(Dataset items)
◆ ◆ ◆ ◆

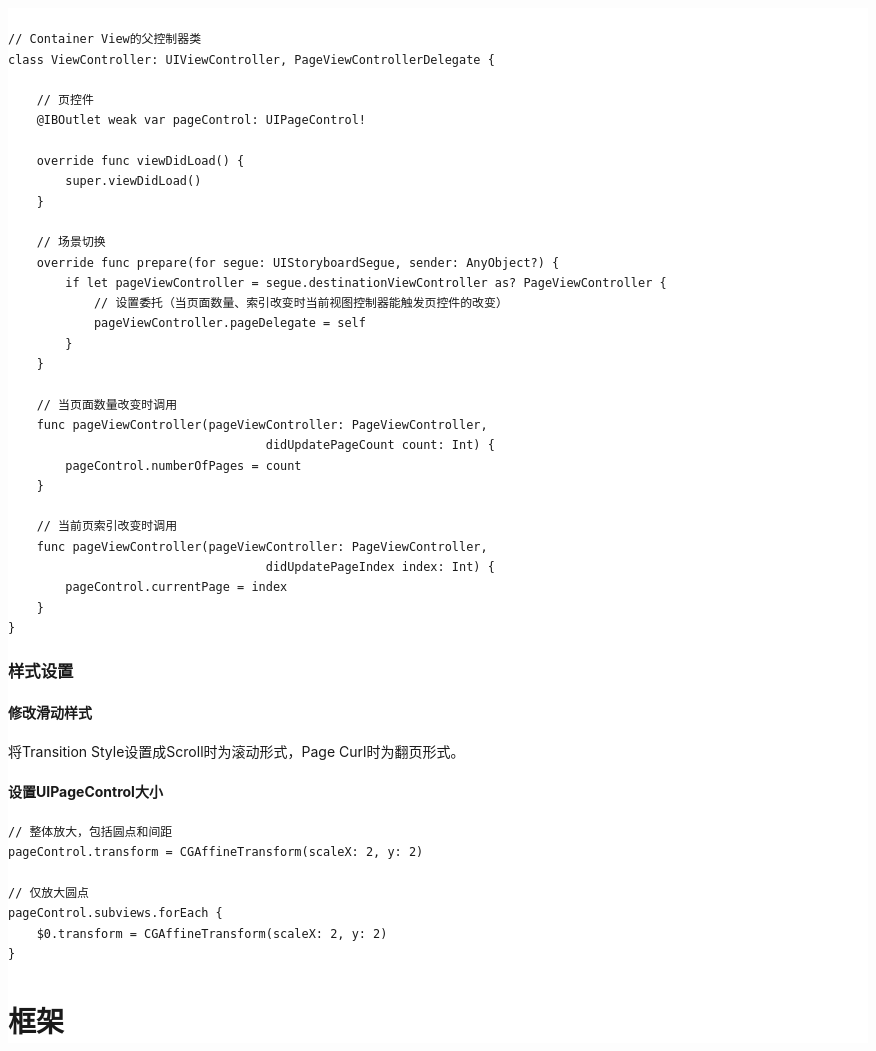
 ```

// Container View的父控制器类
class ViewController: UIViewController, PageViewControllerDelegate {

    // 页控件
    @IBOutlet weak var pageControl: UIPageControl!
     
    override func viewDidLoad() {
        super.viewDidLoad()
    }
     
    // 场景切换
    override func prepare(for segue: UIStoryboardSegue, sender: AnyObject?) {
        if let pageViewController = segue.destinationViewController as? PageViewController {
            // 设置委托（当页面数量、索引改变时当前视图控制器能触发页控件的改变）
            pageViewController.pageDelegate = self
        }
    }
     
    // 当页面数量改变时调用
    func pageViewController(pageViewController: PageViewController,
                                    didUpdatePageCount count: Int) {
        pageControl.numberOfPages = count
    }
     
    // 当前页索引改变时调用
    func pageViewController(pageViewController: PageViewController,
                                    didUpdatePageIndex index: Int) {
        pageControl.currentPage = index
    }
}
```


### 样式设置

#### 修改滑动样式

将Transition Style设置成Scroll时为滚动形式，Page Curl时为翻页形式。

#### 设置UIPageControl大小

```
// 整体放大，包括圆点和间距
pageControl.transform = CGAffineTransform(scaleX: 2, y: 2)

// 仅放大圆点
pageControl.subviews.forEach {
    $0.transform = CGAffineTransform(scaleX: 2, y: 2)
}
```

# 框架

◆ ◆ ◆ ◆

> **Task instructions**
Reproduce every line above that contains the string "func".

> **Written solution**
    override func viewDidLoad() {
    override func prepare(for segue: UIStoryboardSegue, sender: AnyObject?) {
    func pageViewController(pageViewController: PageViewController,
    func pageViewController(pageViewController: PageViewController,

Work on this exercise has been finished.